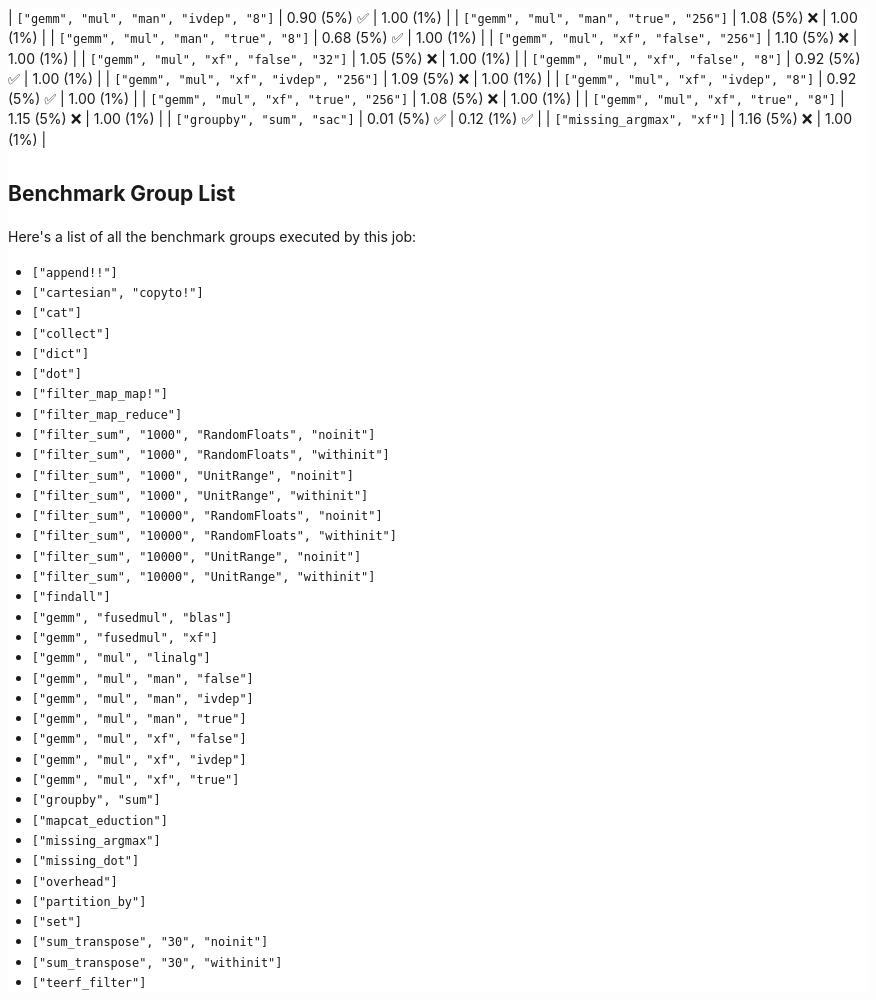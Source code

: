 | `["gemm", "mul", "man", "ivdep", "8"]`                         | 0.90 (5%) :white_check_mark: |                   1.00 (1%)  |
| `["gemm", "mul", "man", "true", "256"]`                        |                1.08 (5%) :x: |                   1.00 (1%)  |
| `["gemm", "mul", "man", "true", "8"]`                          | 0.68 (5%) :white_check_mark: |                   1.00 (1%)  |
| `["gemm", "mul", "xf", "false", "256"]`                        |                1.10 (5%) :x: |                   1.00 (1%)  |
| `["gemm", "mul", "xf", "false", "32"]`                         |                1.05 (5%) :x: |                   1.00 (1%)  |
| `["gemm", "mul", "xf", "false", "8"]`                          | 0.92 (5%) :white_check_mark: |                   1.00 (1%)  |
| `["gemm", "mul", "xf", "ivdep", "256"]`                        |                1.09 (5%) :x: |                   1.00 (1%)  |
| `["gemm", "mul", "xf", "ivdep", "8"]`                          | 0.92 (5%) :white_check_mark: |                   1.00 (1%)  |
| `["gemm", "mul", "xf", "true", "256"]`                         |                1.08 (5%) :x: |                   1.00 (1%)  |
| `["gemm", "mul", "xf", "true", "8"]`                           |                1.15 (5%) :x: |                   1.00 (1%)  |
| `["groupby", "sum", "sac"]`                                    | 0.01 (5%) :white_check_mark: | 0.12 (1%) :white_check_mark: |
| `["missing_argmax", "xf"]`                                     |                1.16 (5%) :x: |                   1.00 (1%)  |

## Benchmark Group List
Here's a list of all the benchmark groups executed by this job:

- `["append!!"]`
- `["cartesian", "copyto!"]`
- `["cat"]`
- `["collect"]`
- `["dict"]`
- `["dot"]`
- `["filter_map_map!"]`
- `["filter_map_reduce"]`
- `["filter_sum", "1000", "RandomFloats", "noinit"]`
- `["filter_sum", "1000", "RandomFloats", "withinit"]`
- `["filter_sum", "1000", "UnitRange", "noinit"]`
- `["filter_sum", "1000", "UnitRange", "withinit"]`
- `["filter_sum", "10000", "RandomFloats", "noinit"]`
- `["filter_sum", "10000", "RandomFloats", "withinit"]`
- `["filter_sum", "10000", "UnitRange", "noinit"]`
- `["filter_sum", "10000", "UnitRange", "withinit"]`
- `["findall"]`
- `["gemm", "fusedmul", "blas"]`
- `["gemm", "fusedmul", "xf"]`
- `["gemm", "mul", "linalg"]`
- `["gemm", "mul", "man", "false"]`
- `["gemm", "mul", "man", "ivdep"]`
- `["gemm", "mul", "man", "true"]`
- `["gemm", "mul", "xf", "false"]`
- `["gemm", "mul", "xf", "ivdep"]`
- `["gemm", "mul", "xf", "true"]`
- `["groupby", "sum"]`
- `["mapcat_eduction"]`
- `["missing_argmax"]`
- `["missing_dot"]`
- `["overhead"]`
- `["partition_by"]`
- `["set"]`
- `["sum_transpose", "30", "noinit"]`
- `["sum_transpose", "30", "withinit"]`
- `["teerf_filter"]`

= = = =

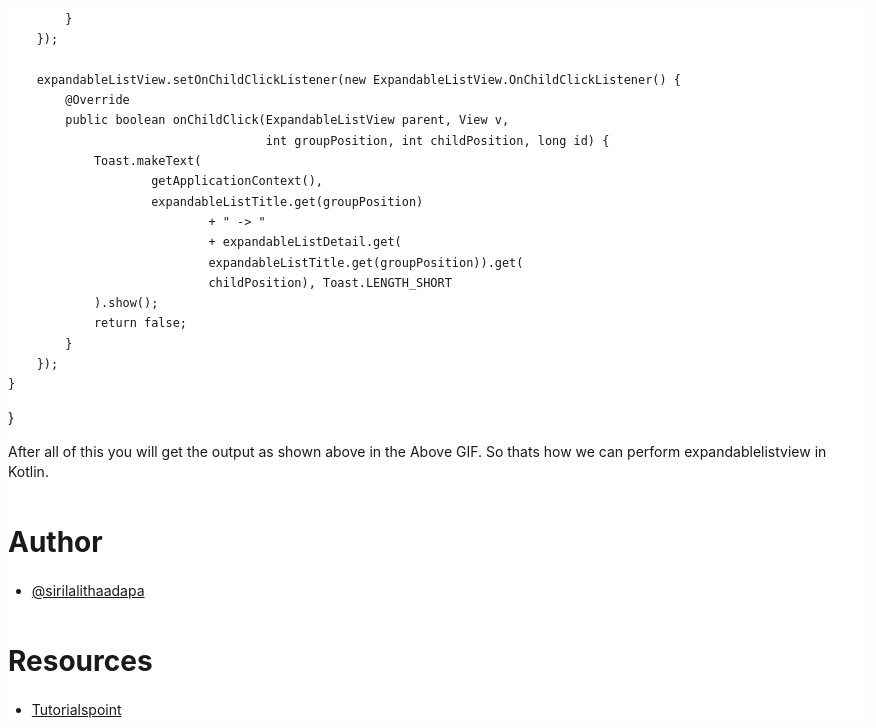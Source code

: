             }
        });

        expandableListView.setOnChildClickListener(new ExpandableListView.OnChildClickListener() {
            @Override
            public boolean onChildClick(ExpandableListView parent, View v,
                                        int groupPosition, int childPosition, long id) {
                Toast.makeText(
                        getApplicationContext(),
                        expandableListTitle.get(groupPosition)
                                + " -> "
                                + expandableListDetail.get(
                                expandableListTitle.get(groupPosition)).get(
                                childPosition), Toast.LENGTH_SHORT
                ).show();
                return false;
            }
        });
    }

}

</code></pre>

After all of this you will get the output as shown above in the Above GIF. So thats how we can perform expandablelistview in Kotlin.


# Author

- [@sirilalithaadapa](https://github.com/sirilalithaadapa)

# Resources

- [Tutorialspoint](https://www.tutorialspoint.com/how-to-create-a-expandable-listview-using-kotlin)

= = = =

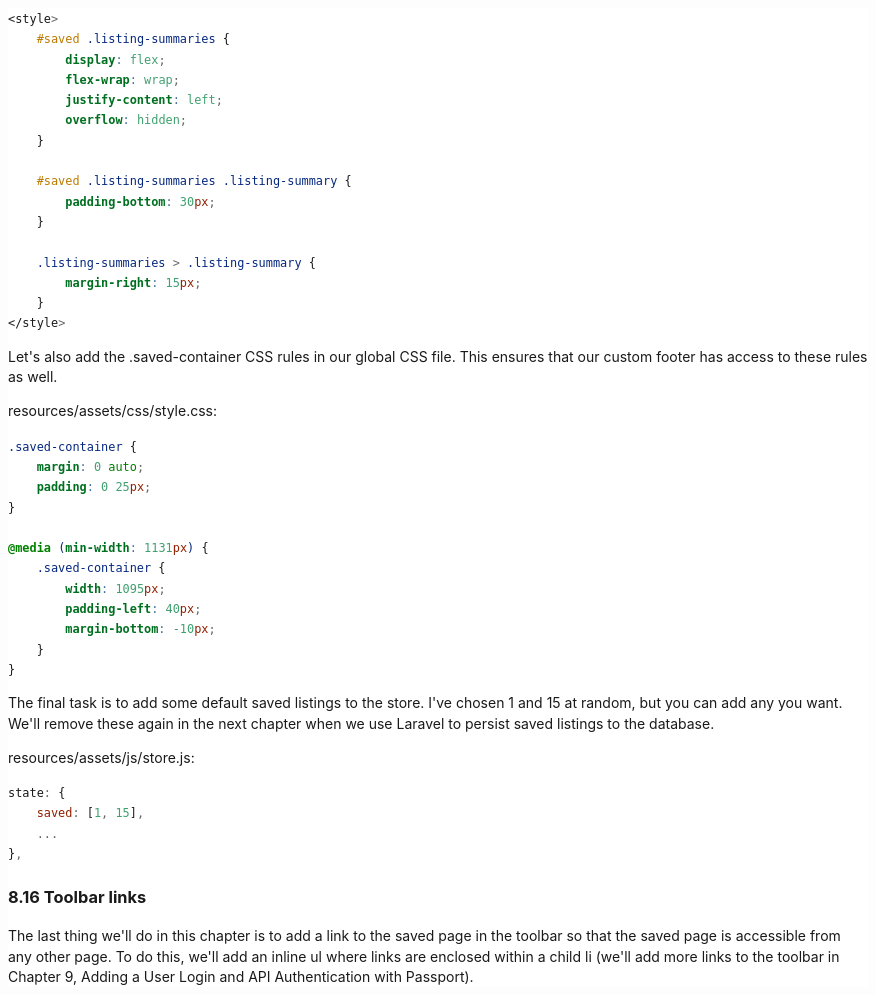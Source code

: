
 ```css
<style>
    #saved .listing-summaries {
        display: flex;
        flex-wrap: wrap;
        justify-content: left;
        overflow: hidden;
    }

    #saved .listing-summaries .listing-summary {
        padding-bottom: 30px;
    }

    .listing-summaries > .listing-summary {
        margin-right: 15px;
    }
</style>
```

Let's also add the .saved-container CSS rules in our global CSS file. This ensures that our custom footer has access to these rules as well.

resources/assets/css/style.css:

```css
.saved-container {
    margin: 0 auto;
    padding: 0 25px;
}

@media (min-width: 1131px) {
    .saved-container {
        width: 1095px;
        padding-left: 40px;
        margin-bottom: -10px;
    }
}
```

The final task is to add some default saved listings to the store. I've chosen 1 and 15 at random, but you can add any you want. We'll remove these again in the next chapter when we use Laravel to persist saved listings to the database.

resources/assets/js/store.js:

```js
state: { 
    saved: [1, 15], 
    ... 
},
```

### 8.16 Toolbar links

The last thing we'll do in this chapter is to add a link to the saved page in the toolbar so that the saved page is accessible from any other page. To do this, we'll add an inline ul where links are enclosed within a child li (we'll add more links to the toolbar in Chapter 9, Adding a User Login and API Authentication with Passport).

= = = =

REQUIRED ACTION:
Where the string "chapter" occurs in a line of the listing, copy the line.

YOUR SOLUTION:
The final task is to add some default saved listings to the store. I've chosen 1 and 15 at random, but you can add any you want. We'll remove these again in the next chapter when we use Laravel to persist saved listings to the database.
The last thing we'll do in this chapter is to add a link to the saved page in the toolbar so that the saved page is accessible from any other page. To do this, we'll add an inline ul where links are enclosed within a child li (we'll add more links to the toolbar in Chapter 9, Adding a User Login and API Authentication with Passport).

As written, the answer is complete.